In each case you should actually try out your solution in NetBeans before looking at my answer. (You get almost no benefit from just looking at the answer.)

Answers.

int i = 1;
while (i <= 20) {
   System.out.print(i + " ");
   i++;
}

for (int i = 1; i <= 20; i++) {
   System.out.print(i + " ");
}

Practice Exercises:

1. Change the loops so that they print only the even numbers between 1 and 20, that is, 2 4 6 8 10 12 14 16 18 20.

2. Change the loops so that they print those numbers divisible by 3, that is, 3 6 9 12 15 18.

3. Change the loops so that they print the square of each odd number, that is, 1 9 25 49 81 121 169 225 289 361.

4. Change the loops so that they print all 20 numbers with plus signs between them and a blank on either side, but with no plus sign at the end, that is, 1 + 2 + 3 + 4 + 5 + 6 + 7 + 8 + 9 + 10 + 11 + 12 + 13 + 14 + 15 + 16 + 17 + 18 + 19 + 20.

int sum = 0;
int i = 1;
while (i <= 20) {
   sum = sum + i;
   i++;
}
System.out.println(sum);

int sum = 0;
for(int i = 1; i <= 20; i++) {
   sum = sum + i;
}
System.out.println(sum);

Practice Exercises:

5. Change the loops so that they add up the even numbers between 1 and 20, that is, 2 4 6 8 10 12 14 16 18 20 to get an answer of 110.

6. Change the loops so that they go through the odd integers (from 1 to 19), keeping track of the sum of these integers at each stage, and printing the sum at each stage, so the output should be: 1 4 9 16 25 36 49 64 81 100.

double sum = 0;
int i = 0;
double term = 1.0;
while (i <= 10) {
   sum = sum + term;
   // calculate term for next loop
   term = 0.5*term;
   i++;
}
System.out.println(sum);

double sum = 0;
double term = 1.0;
for(int i = 0; i <= 10; i++) {
   sum = sum + term;
   // calculate term for next loop
   term = 0.5*term;
}
System.out.println(sum);

Practice Exercises:

7. Change the loops so that they add up a series that starts with 1.0/3.0, and each term is 1.0/3.0 times the previous term. (The answer should be a little less that one-half.

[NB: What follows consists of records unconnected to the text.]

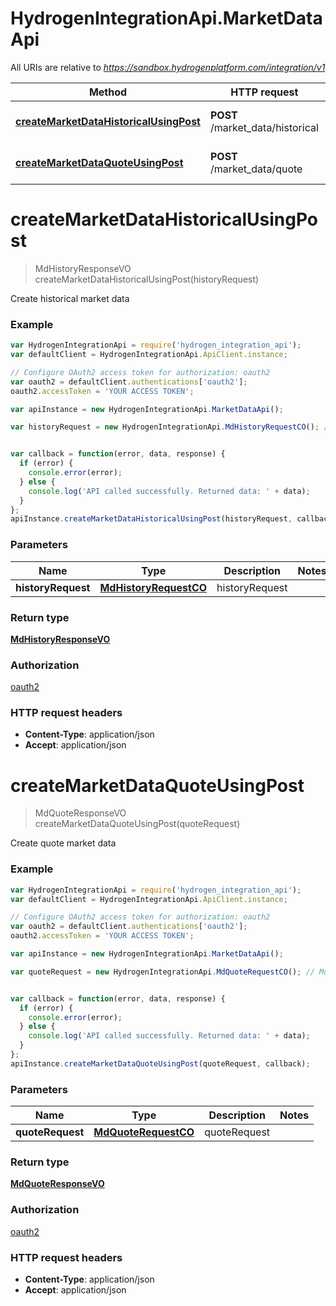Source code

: # HydrogenIntegrationApi.MarketDataApi

All URIs are relative to *https://sandbox.hydrogenplatform.com/integration/v1*

Method | HTTP request | Description
------------- | ------------- | -------------
[**createMarketDataHistoricalUsingPost**](MarketDataApi.md#createMarketDataHistoricalUsingPost) | **POST** /market_data/historical | Create historical market data
[**createMarketDataQuoteUsingPost**](MarketDataApi.md#createMarketDataQuoteUsingPost) | **POST** /market_data/quote | Create quote market data


<a name="createMarketDataHistoricalUsingPost"></a>
# **createMarketDataHistoricalUsingPost**
> MdHistoryResponseVO createMarketDataHistoricalUsingPost(historyRequest)

Create historical market data

### Example
```javascript
var HydrogenIntegrationApi = require('hydrogen_integration_api');
var defaultClient = HydrogenIntegrationApi.ApiClient.instance;

// Configure OAuth2 access token for authorization: oauth2
var oauth2 = defaultClient.authentications['oauth2'];
oauth2.accessToken = 'YOUR ACCESS TOKEN';

var apiInstance = new HydrogenIntegrationApi.MarketDataApi();

var historyRequest = new HydrogenIntegrationApi.MdHistoryRequestCO(); // MdHistoryRequestCO | historyRequest


var callback = function(error, data, response) {
  if (error) {
    console.error(error);
  } else {
    console.log('API called successfully. Returned data: ' + data);
  }
};
apiInstance.createMarketDataHistoricalUsingPost(historyRequest, callback);
```

### Parameters

Name | Type | Description  | Notes
------------- | ------------- | ------------- | -------------
 **historyRequest** | [**MdHistoryRequestCO**](MdHistoryRequestCO.md)| historyRequest | 

### Return type

[**MdHistoryResponseVO**](MdHistoryResponseVO.md)

### Authorization

[oauth2](../README.md#oauth2)

### HTTP request headers

 - **Content-Type**: application/json
 - **Accept**: application/json

<a name="createMarketDataQuoteUsingPost"></a>
# **createMarketDataQuoteUsingPost**
> MdQuoteResponseVO createMarketDataQuoteUsingPost(quoteRequest)

Create quote market data

### Example
```javascript
var HydrogenIntegrationApi = require('hydrogen_integration_api');
var defaultClient = HydrogenIntegrationApi.ApiClient.instance;

// Configure OAuth2 access token for authorization: oauth2
var oauth2 = defaultClient.authentications['oauth2'];
oauth2.accessToken = 'YOUR ACCESS TOKEN';

var apiInstance = new HydrogenIntegrationApi.MarketDataApi();

var quoteRequest = new HydrogenIntegrationApi.MdQuoteRequestCO(); // MdQuoteRequestCO | quoteRequest


var callback = function(error, data, response) {
  if (error) {
    console.error(error);
  } else {
    console.log('API called successfully. Returned data: ' + data);
  }
};
apiInstance.createMarketDataQuoteUsingPost(quoteRequest, callback);
```

### Parameters

Name | Type | Description  | Notes
------------- | ------------- | ------------- | -------------
 **quoteRequest** | [**MdQuoteRequestCO**](MdQuoteRequestCO.md)| quoteRequest | 

### Return type

[**MdQuoteResponseVO**](MdQuoteResponseVO.md)

### Authorization

[oauth2](../README.md#oauth2)

### HTTP request headers

 - **Content-Type**: application/json
 - **Accept**: application/json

The series looks like 1/3 + 1/9 + 1/27 + 1/81 + ... + 1/59049

8. Change the loops so that they add up a series that has each term equal to 1/i³: 1/1³ + 1/2³ + 1/3³ + 1/4³ + 1/5³ + 1/6³ + 1/7³ + 1/8³ + 1/9³ + 1/10³ = 1 + 1/8 + 1/27 + 1/64 + 1/125 + 1/216 + 1/343 + 1/512 + 1/729 + 1/1000.

double sum = 0;
int i = 0;
double term = 1.0;
double sign = 1.0;
while (i <= 10) {
   sum = sum + sign*term;
   // calculate term and sign for next loop
   term = 0.5*term;
   sign = -sign;
   i++;
}
System.out.println(sum);

double sum = 0;
double term = 1.0;
double sign = 1.0;
for(int i = 0; i <= 10; i++) {
   sum = sum + sign*term;
   // calculate term and sign for next loop
   term = 0.5*term;
   sign = -sign;
}
System.out.println(sum);

Practice Exercises:

9. Change the loops so that they add up a series that starts with 1.0/3.0, and each term is 1.0/3.0 times the previous term, and finally, the signs alternate. (The answer should be a little less that one-quarter. The series looks like 1/3 - 1/9 + 1/27 - 1/81 + ... - 1/59049. Notice that this series doesn't have a term for i == 0.)

10. Change the loops so that they add up a series that has each term equal to 1/i³, and the signs alternate: 1/1³ - 1/2³ + 1/3³ - 1/4³ + 1/5³ - 1/6³ + 1/7³ - 1/8³ + 1/9³ - 1/10³ = 1 - 1/8 + 1/27 - 1/64 + 1/125 - 1/216 + 1/343 - 1/512 + 1/729 - 1/1000. Notice that this series doesn't have a term for i == 0.)